EXERCISE DATA: Begin

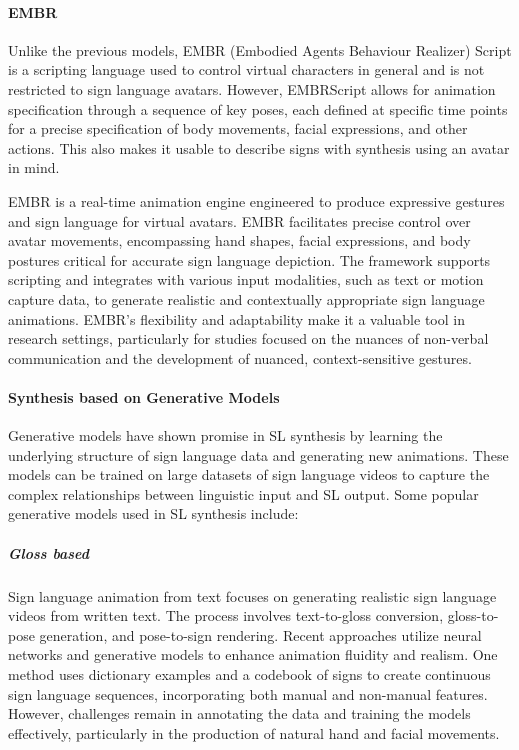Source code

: \documentclass[../../main.tex]{subfiles}
\begin{document}
\paragraph{EMBR}
\label{ch:background_work:sign_language_synthesis:3d_techniques:sign_language_synthesis_systems:embr}

Unlike the previous models, EMBR (Embodied Agents Behaviour Realizer) Script is a scripting language used to control virtual characters in general and is not restricted to sign language avatars. However, EMBRScript allows for animation specification through a sequence of key poses, each defined at specific time points for a precise specification of body movements, facial expressions, and other actions. This also makes it usable to describe signs with synthesis using an avatar in mind.

EMBR is a real-time animation engine engineered to produce expressive gestures and sign language for virtual avatars. EMBR facilitates precise control over avatar movements, encompassing hand shapes, facial expressions, and body postures critical for accurate sign language depiction. The framework supports scripting and integrates with various input modalities, such as text or motion capture data, to generate realistic and contextually appropriate sign language animations. EMBR's flexibility and adaptability make it a valuable tool in research settings, particularly for studies focused on the nuances of non-verbal communication and the development of nuanced, context-sensitive gestures.

\paragraph{Synthesis based on Generative Models}
\label{ch:background_work:sign_language_synthesis:3d_techniques:sign_language_synthesis_systems:synthesis_based_on_generative_models}

Generative models have shown promise in SL synthesis by learning the underlying structure of sign language data and generating new animations. These models can be trained on large datasets of sign language videos to capture the complex relationships between linguistic input and SL output. Some popular generative models used in SL synthesis include:

\subparagraph{Gloss based}
\label{ch:background_work:sign_language_synthesis:3d_techniques:sign_language_synthesis_systems:synthesis_based_on_generative_models:gloss_based}

Sign language animation from text focuses on generating realistic sign language videos from written text. The process involves text-to-gloss conversion, gloss-to-pose generation, and pose-to-sign rendering. Recent approaches utilize neural networks and generative models to enhance animation fluidity and realism. One method uses dictionary examples and a codebook of signs to create continuous sign language sequences, incorporating both manual and non-manual features. However, challenges remain in annotating the data and training the models effectively, particularly in the production of natural hand and facial movements.
\end{document}
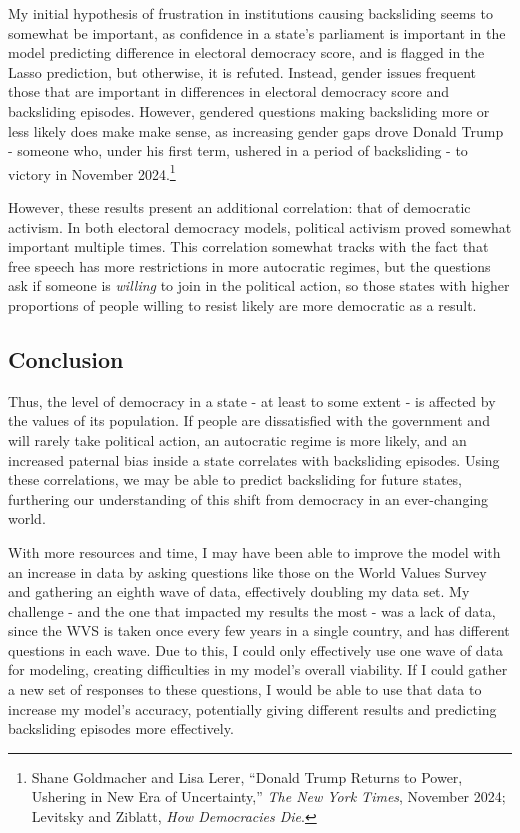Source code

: \documentclass[
  letterpaper,
  DIV=11,
  numbers=noendperiod]{scrartcl}
\begin{document}
My initial hypothesis of frustration in institutions causing backsliding
seems to somewhat be important, as confidence in a state's parliament is
important in the model predicting difference in electoral democracy
score, and is flagged in the Lasso prediction, but otherwise, it is
refuted. Instead, gender issues frequent those that are important in
differences in electoral democracy score and backsliding episodes.
However, gendered questions making backsliding more or less likely does
make make sense, as increasing gender gaps drove Donald Trump - someone
who, under his first term, ushered in a period of backsliding - to
victory in November 2024.\footnote{Shane Goldmacher and Lisa Lerer,
  {``Donald {Trump Returns} to {Power}, {Ushering} in {New Era} of
  {Uncertainty},''} \emph{The New York Times}, November 2024; Levitsky
  and Ziblatt, \emph{How {Democracies Die}}.}

However, these results present an additional correlation: that of
democratic activism. In both electoral democracy models, political
activism proved somewhat important multiple times. This correlation
somewhat tracks with the fact that free speech has more restrictions in
more autocratic regimes, but the questions ask if someone is
\emph{willing} to join in the political action, so those states with
higher proportions of people willing to resist likely are more
democratic as a result.

\subsection{Conclusion}\label{conclusion}

Thus, the level of democracy in a state - at least to some extent - is
affected by the values of its population. If people are dissatisfied
with the government and will rarely take political action, an autocratic
regime is more likely, and an increased paternal bias inside a state
correlates with backsliding episodes. Using these correlations, we may
be able to predict backsliding for future states, furthering our
understanding of this shift from democracy in an ever-changing world.

With more resources and time, I may have been able to improve the model
with an increase in data by asking questions like those on the World
Values Survey and gathering an eighth wave of data, effectively doubling
my data set. My challenge - and the one that impacted my results the
most - was a lack of data, since the WVS is taken once every few years
in a single country, and has different questions in each wave. Due to
this, I could only effectively use one wave of data for modeling,
creating difficulties in my model's overall viability. If I could gather
a new set of responses to these questions, I would be able to use that
data to increase my model's accuracy, potentially giving different
results and predicting backsliding episodes more effectively.
\end{document}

EXERCISE DATA: End

The preceding entries are to be returned verbatim, with every picture excluded.

TASK ANSWER =>
Source code

: \documentclass[../../main.tex]{subfiles}
\begin{document}
\paragraph{EMBR}
\label{ch:background_work:sign_language_synthesis:3d_techniques:sign_language_synthesis_systems:embr}

Unlike the previous models, EMBR (Embodied Agents Behaviour Realizer) Script is a scripting language used to control virtual characters in general and is not restricted to sign language avatars. However, EMBRScript allows for animation specification through a sequence of key poses, each defined at specific time points for a precise specification of body movements, facial expressions, and other actions. This also makes it usable to describe signs with synthesis using an avatar in mind.

EMBR is a real-time animation engine engineered to produce expressive gestures and sign language for virtual avatars. EMBR facilitates precise control over avatar movements, encompassing hand shapes, facial expressions, and body postures critical for accurate sign language depiction. The framework supports scripting and integrates with various input modalities, such as text or motion capture data, to generate realistic and contextually appropriate sign language animations. EMBR's flexibility and adaptability make it a valuable tool in research settings, particularly for studies focused on the nuances of non-verbal communication and the development of nuanced, context-sensitive gestures.

\paragraph{Synthesis based on Generative Models}
\label{ch:background_work:sign_language_synthesis:3d_techniques:sign_language_synthesis_systems:synthesis_based_on_generative_models}

Generative models have shown promise in SL synthesis by learning the underlying structure of sign language data and generating new animations. These models can be trained on large datasets of sign language videos to capture the complex relationships between linguistic input and SL output. Some popular generative models used in SL synthesis include:

\subparagraph{Gloss based}
\label{ch:background_work:sign_language_synthesis:3d_techniques:sign_language_synthesis_systems:synthesis_based_on_generative_models:gloss_based}

Sign language animation from text focuses on generating realistic sign language videos from written text. The process involves text-to-gloss conversion, gloss-to-pose generation, and pose-to-sign rendering. Recent approaches utilize neural networks and generative models to enhance animation fluidity and realism. One method uses dictionary examples and a codebook of signs to create continuous sign language sequences, incorporating both manual and non-manual features. However, challenges remain in annotating the data and training the models effectively, particularly in the production of natural hand and facial movements.
\end{document}
Source code

: \documentclass[
  letterpaper,
  DIV=11,
  numbers=noendperiod]{scrartcl}
\begin{document}
My initial hypothesis of frustration in institutions causing backsliding
seems to somewhat be important, as confidence in a state's parliament is
important in the model predicting difference in electoral democracy
score, and is flagged in the Lasso prediction, but otherwise, it is
refuted. Instead, gender issues frequent those that are important in
differences in electoral democracy score and backsliding episodes.
However, gendered questions making backsliding more or less likely does
make make sense, as increasing gender gaps drove Donald Trump - someone
who, under his first term, ushered in a period of backsliding - to
victory in November 2024.\footnote{Shane Goldmacher and Lisa Lerer,
  {``Donald {Trump Returns} to {Power}, {Ushering} in {New Era} of
  {Uncertainty},''} \emph{The New York Times}, November 2024; Levitsky
  and Ziblatt, \emph{How {Democracies Die}}.}

However, these results present an additional correlation: that of
democratic activism. In both electoral democracy models, political
activism proved somewhat important multiple times. This correlation
somewhat tracks with the fact that free speech has more restrictions in
more autocratic regimes, but the questions ask if someone is
\emph{willing} to join in the political action, so those states with
higher proportions of people willing to resist likely are more
democratic as a result.

\subsection{Conclusion}\label{conclusion}

Thus, the level of democracy in a state - at least to some extent - is
affected by the values of its population. If people are dissatisfied
with the government and will rarely take political action, an autocratic
regime is more likely, and an increased paternal bias inside a state
correlates with backsliding episodes. Using these correlations, we may
be able to predict backsliding for future states, furthering our
understanding of this shift from democracy in an ever-changing world.

With more resources and time, I may have been able to improve the model
with an increase in data by asking questions like those on the World
Values Survey and gathering an eighth wave of data, effectively doubling
my data set. My challenge - and the one that impacted my results the
most - was a lack of data, since the WVS is taken once every few years
in a single country, and has different questions in each wave. Due to
this, I could only effectively use one wave of data for modeling,
creating difficulties in my model's overall viability. If I could gather
a new set of responses to these questions, I would be able to use that
data to increase my model's accuracy, potentially giving different
results and predicting backsliding episodes more effectively.
\end{document}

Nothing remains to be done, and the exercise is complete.